As for the buildings that actually house tenants, court records invite questions about Hassan’s behavior as a landlord. In 2015, for instance, Hassan sued a company called Boston Luxe Real Estate, a boutique firm that had rented office space from him at 216–218 Newbury Street. In the lawsuit, Hassan claimed Boston Luxe stiffed him on rent, trashed the office, and owed more than $8,000 in estimated damages to the property.

Not only did the owners of Boston Luxe deny nearly all of the allegations—the damages Hassan cited, they argued, were a result of his refusal to fix chronic plumbing issues—but they responded with extensive counterclaims that Hassan knowingly overcharged them for property taxes and operating costs; refused to fix gaping holes in a wall caused by flooding; regularly entered the offices without permission; refused to fix the building’s buzzer; and never provided a lick of evidence (such as invoices, contractor estimates, or receipts) to show how he arrived at the estimated $8,000-plus in damages.

The case dragged on for months. Hassan fired his first attorney. His second attorney, Gregory Sullivan, filed an emergency motion to withdraw as Hassan’s counsel, noting “the relationship between the plaintiff and counsel has become so contentious that it is impossible to continue representation in this manner.” Hassan’s third lawyer, Jordan Shapiro, finally reached a confidential settlement with Boston Luxe. (Representatives from Boston Luxe declined to comment, citing a nondisclosure agreement that was part of the settlement.)

Those who are currently renting properties from Hassan have had mixed experiences. Several tenants agreed to interviews for this story on the condition that they not be named. One described Hassan as an adequate landlord who has largely stayed out of the way and was understanding when a banking snafu caused rent payments to be late. That, however, was the minority view.

Others spoke of Hassan as the devil incarnate. Most say the best they can hope for on any given day is to simply avoid running into him or having to ask him for anything. Two tenants accuse Hassan of renovating with residential-grade building materials instead of commercial-grade materials to save money. “I signed this lease without knowing about his reputation and it’s one of the greatest mistakes I’ve ever made,” one tenant says. “He’s litigious. He’s irrational. He’s racist. He’s absolutely an insane human being.”

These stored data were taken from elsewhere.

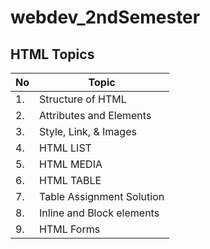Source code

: # webdev_2ndSemester

## HTML Topics
|No|Topic|
|---|---|
|1.|Structure of HTML|
|2.|Attributes and Elements|
|3.|Style, Link, & Images|
|4.|HTML LIST|
|5.|HTML MEDIA|
|6.|HTML TABLE|
|7.|Table Assignment Solution|
|8.|Inline and Block elements|
|9.|HTML Forms|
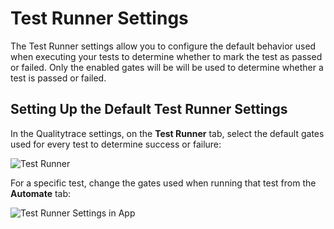 # Test Runner Settings

The Test Runner settings allow you to configure the default behavior used when executing your tests to determine whether to mark the test as passed or failed. Only the enabled gates will be will be used to determine whether a test is passed or failed.

## Setting Up the Default Test Runner Settings

In the Qualitytrace settings, on the **Test Runner** tab, select the default gates used for every test to determine success or failure:

![Test Runner](./img/test-runner-settings.png)

For a specific test, change the gates used when running that test from the **Automate** tab: 

![Test Runner Settings in App](./img/test-runner-in-app.png)

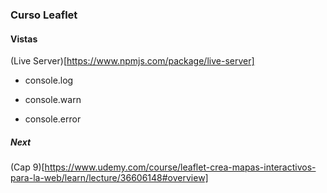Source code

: ### Curso Leaflet

#### Vistas

(Live Server)[https://www.npmjs.com/package/live-server]

* console.log

* console.warn

* console.error

##### Next
(Cap 9)[https://www.udemy.com/course/leaflet-crea-mapas-interactivos-para-la-web/learn/lecture/36606148#overview]
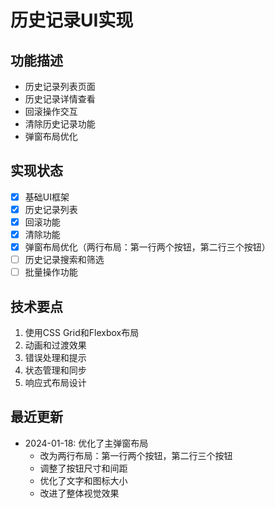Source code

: # 历史记录UI实现

## 功能描述
- 历史记录列表页面
- 历史记录详情查看
- 回滚操作交互
- 清除历史记录功能
- 弹窗布局优化

## 实现状态
- [x] 基础UI框架
- [x] 历史记录列表
- [x] 回滚功能
- [x] 清除功能
- [x] 弹窗布局优化（两行布局：第一行两个按钮，第二行三个按钮）
- [ ] 历史记录搜索和筛选
- [ ] 批量操作功能

## 技术要点
1. 使用CSS Grid和Flexbox布局
2. 动画和过渡效果
3. 错误处理和提示
4. 状态管理和同步
5. 响应式布局设计

## 最近更新
- 2024-01-18: 优化了主弹窗布局
  - 改为两行布局：第一行两个按钮，第二行三个按钮
  - 调整了按钮尺寸和间距
  - 优化了文字和图标大小
  - 改进了整体视觉效果 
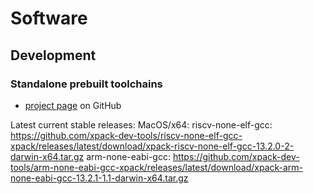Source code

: # Software


## Development


### Standalone prebuilt toolchains

- [project page](https://github.com/xpack-dev-tools) on GitHub

Latest current stable releases:
MacOS/x64:
riscv-none-elf-gcc:
https://github.com/xpack-dev-tools/riscv-none-elf-gcc-xpack/releases/latest/download/xpack-riscv-none-elf-gcc-13.2.0-2-darwin-x64.tar.gz
arm-none-eabi-gcc:
https://github.com/xpack-dev-tools/arm-none-eabi-gcc-xpack/releases/latest/download/xpack-arm-none-eabi-gcc-13.2.1-1.1-darwin-x64.tar.gz
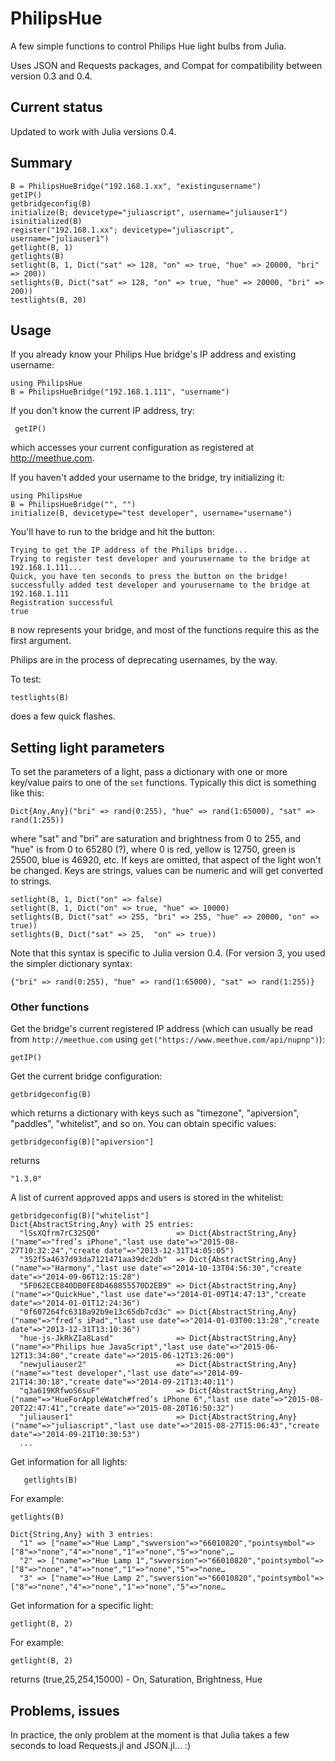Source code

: # PhilipsHue

A few simple functions to control Philips Hue light bulbs from Julia.

Uses JSON and Requests packages, and Compat for compatibility between version 0.3 and 0.4.

## Current status

Updated to work with Julia versions 0.4.

## Summary

    B = PhilipsHueBridge("192.168.1.xx", "existingusername")
    getIP()
    getbridgeconfig(B)
    initialize(B; devicetype="juliascript", username="juliauser1")
    isinitialized(B)
    register("192.168.1.xx"; devicetype="juliascript", username="juliauser1")
    getlight(B, 1)
    getlights(B)
    setlight(B, 1, Dict("sat" => 128, "on" => true, "hue" => 20000, "bri" => 200))
    setlights(B, Dict("sat" => 128, "on" => true, "hue" => 20000, "bri" => 200))
    testlights(B, 20)

## Usage

If you already know your Philips Hue bridge's IP address and existing username:

    using PhilipsHue
    B = PhilipsHueBridge("192.168.1.111", "username")

If you don't know the current IP address, try:

	 getIP()

which accesses your current configuration as registered at http://meethue.com.

If you haven't added your username to the bridge, try initializing it:

    using PhilipsHue
    B = PhilipsHueBridge("", "")
    initialize(B, devicetype="test developer", username="username")

You'll have to run to the bridge and hit the button:

    Trying to get the IP address of the Philips bridge...
    Trying to register test developer and yourusername to the bridge at 192.168.1.111...
    Quick, you have ten seconds to press the button on the bridge!
    successfully added test developer and yourusername to the bridge at 192.168.1.111
    Registration successful
    true

``B`` now represents your bridge, and most of the functions require this as the first argument.

Philips are in the process of deprecating usernames, by the way.

To test:

    testlights(B)

does a few quick flashes.

## Setting light parameters

To set the parameters of a light, pass a dictionary with one or more key/value pairs to one of the `set` functions. Typically this dict is something like this:

    Dict{Any,Any}("bri" => rand(0:255), "hue" => rand(1:65000), "sat" => rand(1:255))

where "sat" and "bri" are saturation and brightness from 0 to 255, and "hue" is from 0 to 65280 (?), where 0 is red, yellow is 12750, green is 25500, blue is 46920, etc. If keys are omitted, that aspect of the light won't be changed. Keys are strings, values can be numeric and will get converted to strings.

    setlight(B, 1, Dict("on" => false)
    setlight(B, 1, Dict("on" => true, "hue" => 10000)
    setlights(B, Dict("sat" => 255, "bri" => 255, "hue" => 20000, "on" => true))
    setlights(B, Dict("sat" => 25,  "on" => true))

Note that this syntax is specific to Julia version 0.4. (For version 3, you used the simpler dictionary syntax:

    {"bri" => rand(0:255), "hue" => rand(1:65000), "sat" => rand(1:255)}

### Other functions

Get the bridge's current registered IP address (which can usually be read from `http://meethue.com` using `get("https://www.meethue.com/api/nupnp")`):

    getIP()

Get the current bridge configuration:

    getbridgeconfig(B)

which returns a dictionary with keys such as "timezone", "apiversion", "paddles", "whitelist", and so on. You can obtain specific values:

    getbridgeconfig(B)["apiversion"]

returns

    "1.3.0"

A list of current approved apps and users is stored in the whitelist:

    getbridgeconfig(B)["whitelist"]
    Dict{AbstractString,Any} with 25 entries:
      "lSsXQfrm7rC32SQ0"                 => Dict{AbstractString,Any}("name"=>"fred’s iPhone","last use date"=>"2015-08-27T10:32:24","create date"=>"2013-12-31T14:05:05")
      "352f5a4637d93da7121471aa39dc2db"  => Dict{AbstractString,Any}("name"=>"Harmony","last use date"=>"2014-10-13T04:56:30","create date"=>"2014-09-06T12:15:28")
      "5F062ECE840DB0FE8D468855570D2EB9" => Dict{AbstractString,Any}("name"=>"QuickHue","last use date"=>"2014-01-09T14:47:13","create date"=>"2014-01-01T12:24:36")
      "0f607264fc6318a92b9e13c65db7cd3c" => Dict{AbstractString,Any}("name"=>"fred’s iPad","last use date"=>"2014-01-03T00:13:28","create date"=>"2013-12-31T13:10:36")
      "hue-js-JkRkZIa8Lasd"              => Dict{AbstractString,Any}("name"=>"Philips hue JavaScript","last use date"=>"2015-06-12T13:34:00","create date"=>"2015-06-12T13:26:00")
      "newjuliauser2"                    => Dict{AbstractString,Any}("name"=>"test developer","last use date"=>"2014-09-21T14:30:18","create date"=>"2014-09-21T13:40:11")
      "q3a619KRfwoS6suF"                 => Dict{AbstractString,Any}("name"=>"HueForAppleWatch#fred’s iPhone 6","last use date"=>"2015-08-20T22:47:41","create date"=>"2015-08-20T16:50:32")
      "juliauser1"                       => Dict{AbstractString,Any}("name"=>"juliascript","last use date"=>"2015-08-27T15:06:43","create date"=>"2014-09-21T10:30:53")
	  ...

Get information for all lights:

	   getlights(B)

For example:

    getlights(B)

    Dict{String,Any} with 3 entries:
      "1" => ["name"=>"Hue Lamp","swversion"=>"66010820","pointsymbol"=>["8"=>"none","4"=>"none","1"=>"none","5"=>"none",…
      "2" => ["name"=>"Hue Lamp 1","swversion"=>"66010820","pointsymbol"=>["8"=>"none","4"=>"none","1"=>"none","5"=>"none…
      "3" => ["name"=>"Hue Lamp 2","swversion"=>"66010820","pointsymbol"=>["8"=>"none","4"=>"none","1"=>"none","5"=>"none…

Get information for a specific light:

    getlight(B, 2)

For example:

    getlight(B, 2)

returns (true,25,254,15000) - On, Saturation, Brightness, Hue

## Problems, issues

In practice, the only problem at the moment is that Julia takes a few seconds to load Requests.jl and JSON.jl... :)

It may be tempting to write off Hassan as another hard-nosed businessman who cut his teeth in a different era. But many of the complaints surrounding him have nothing to do with his business interests and focus instead on his powder keg of a personality. Michael Serpa, owner of Select Oyster Bar, recalls Hassan regularly bringing in large groups for lunch, during which Hassan would enjoy a few drinks. One day, he says, while the waitress was going over the specials, Hassan flew into a fit of unprompted rage. “She’s trying to hustle me,” Serpa recalls Hassan yelling across the restaurant. “I know how this works.”

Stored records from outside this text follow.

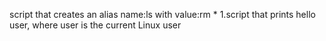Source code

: script that creates an alias name:ls with value:rm *
1.script that prints hello user, where user is the current Linux user
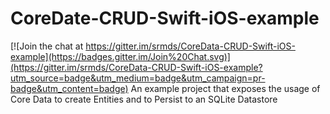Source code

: # CoreDate-CRUD-Swift-iOS-example

[![Join the chat at https://gitter.im/srmds/CoreData-CRUD-Swift-iOS-example](https://badges.gitter.im/Join%20Chat.svg)](https://gitter.im/srmds/CoreData-CRUD-Swift-iOS-example?utm_source=badge&utm_medium=badge&utm_campaign=pr-badge&utm_content=badge)
An example project that exposes the usage of Core Data to create Entities and to Persist to an SQLite Datastore
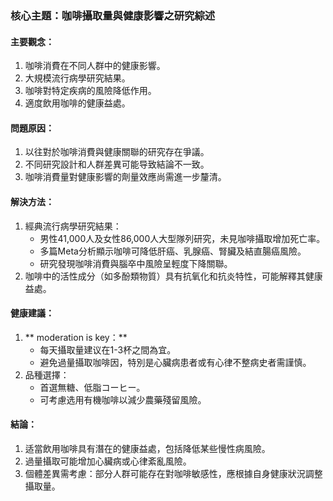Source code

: ### 核心主題：咖啡攝取量與健康影響之研究綜述

#### 主要觀念：
1. 咖啡消費在不同人群中的健康影響。
2. 大規模流行病學研究結果。
3. 咖啡對特定疾病的風險降低作用。
4. 適度飲用咖啡的健康益處。

#### 問題原因：
1. 以往對於咖啡消費與健康關聯的研究存在爭議。
2. 不同研究設計和人群差異可能导致結論不一致。
3. 咖啡消費量對健康影響的劑量效應尚需進一步釐清。

#### 解決方法：
1. 經典流行病學研究結果：
   - 男性41,000人及女性86,000人大型隊列研究，未見咖啡攝取增加死亡率。
   - 多篇Meta分析顯示咖啡可降低肝癌、乳腺癌、腎臟及結直腸癌風險。
   - 研究發現咖啡消費與腦卒中風險呈輕度下降關聯。
2. 咖啡中的活性成分（如多酚類物質）具有抗氧化和抗炎特性，可能解釋其健康益處。

#### 健康建議：
1. ** moderation is key：**
   - 每天攝取量建议在1-3杯之間為宜。
   - 避免過量攝取咖啡因，特別是心臟病患者或有心律不整病史者需謹慎。
2. 品種選擇：
   - 首選無糖、低脂コーヒー。
   - 可考慮选用有機咖啡以減少農藥殘留風險。

#### 結論：
1. 适當飲用咖啡具有潛在的健康益處，包括降低某些慢性病風險。
2. 過量攝取可能增加心臟病或心律紊亂風險。
3. 個體差異需考慮：部分人群可能存在對咖啡敏感性，應根據自身健康狀況調整攝取量。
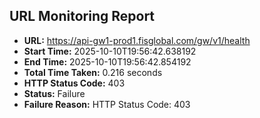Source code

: ## URL Monitoring Report

- **URL:** https://api-gw1-prod1.fisglobal.com/gw/v1/health
- **Start Time:** 2025-10-10T19:56:42.638192
- **End Time:** 2025-10-10T19:56:42.854192
- **Total Time Taken:** 0.216 seconds
- **HTTP Status Code:** 403
- **Status:** Failure
- **Failure Reason:** HTTP Status Code: 403

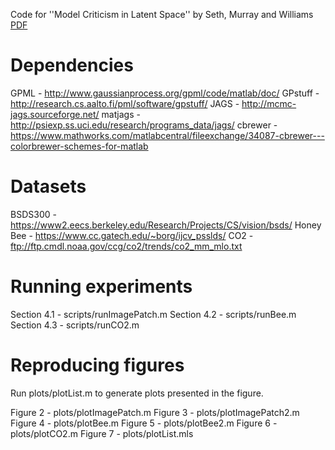 Code for ''Model Criticism in Latent Space'' by Seth, Murray and Williams [PDF](https://arxiv.org/abs/1711.04674)

Dependencies
==========
GPML    - http://www.gaussianprocess.org/gpml/code/matlab/doc/
GPstuff - http://research.cs.aalto.fi/pml/software/gpstuff/
JAGS    - http://mcmc-jags.sourceforge.net/
matjags - http://psiexp.ss.uci.edu/research/programs_data/jags/ 
cbrewer - https://www.mathworks.com/matlabcentral/fileexchange/34087-cbrewer---colorbrewer-schemes-for-matlab

Datasets
==========

BSDS300     - https://www2.eecs.berkeley.edu/Research/Projects/CS/vision/bsds/
Honey Bee   - https://www.cc.gatech.edu/~borg/ijcv_psslds/
CO2         - ftp://ftp.cmdl.noaa.gov/ccg/co2/trends/co2_mm_mlo.txt

Running experiments
==========

Section 4.1 - scripts/runImagePatch.m
Section 4.2 - scripts/runBee.m
Section 4.3 - scripts/runCO2.m

Reproducing figures
==========
Run plots/plotList.m to generate plots presented in the figure.

Figure 2 - plots/plotImagePatch.m
Figure 3 - plots/plotImagePatch2.m
Figure 4 - plots/plotBee.m
Figure 5 - plots/plotBee2.m
Figure 6 - plots/plotCO2.m
Figure 7 - plots/plotList.mls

The calm of the restaurant was shattered, but the moment eventually passed. Walter Lewis, however, wasn’t going to let the bully off so easy.

Five months after the Tannery’s bankruptcy auction, Lewis walked into Hassan’s last remaining store, on Boylston. “If I weren’t the Christian man I am,” he says, explaining how he felt humiliated and dehumanized by Hassan’s racially charged comments, “I probably would have cursed him out, left the store, and never went back again.” Hassan’s insults cut deep, and Lewis knew that he couldn’t simply forget about them. Moreover, he worried that it was only a matter of time before Hassan ripped into another black man who entered his shop, and perhaps that guy wouldn’t have as much restraint. Lewis returned home that night, told his adult daughters what had happened, and, with his family’s support, soon filed a complaint with the state attorney general’s Civil Rights Division. “I had to do something,” Lewis says. “I had to take a stand.”

It turns out he wasn’t the only customer to have reported being on the receiving end of one of Hassan’s discriminatory outbursts. A recent lawsuit filed by Attorney General Maura Healey details four separate allegations of Hassan verbally berating customers because of their race or nationality. In one instance, the store refused to let a customer return a pair of boots she had purchased that day. When her husband, who is French, approached Hassan to see if he’d be open to letting her exchange the boots for a pair in a larger size, Hassan allegedly told the man that “Donald Trump doesn’t like people from your country” and ordered the couple to leave. In another case, Hassan allegedly told a Colombian-American woman that he was a fervent Trump supporter and was excited because Trump was going “to get rid of all the immigrants.” As the woman was leaving the Tannery, she claims, Hassan yelled, “Get out of here! We don’t want you here! I don’t trust your people!”

Since the initial court filing, other alleged victims have come forward, and Healey says her office has spoken with current and former Tannery employees who are no strangers to Hassan’s discriminatory remarks.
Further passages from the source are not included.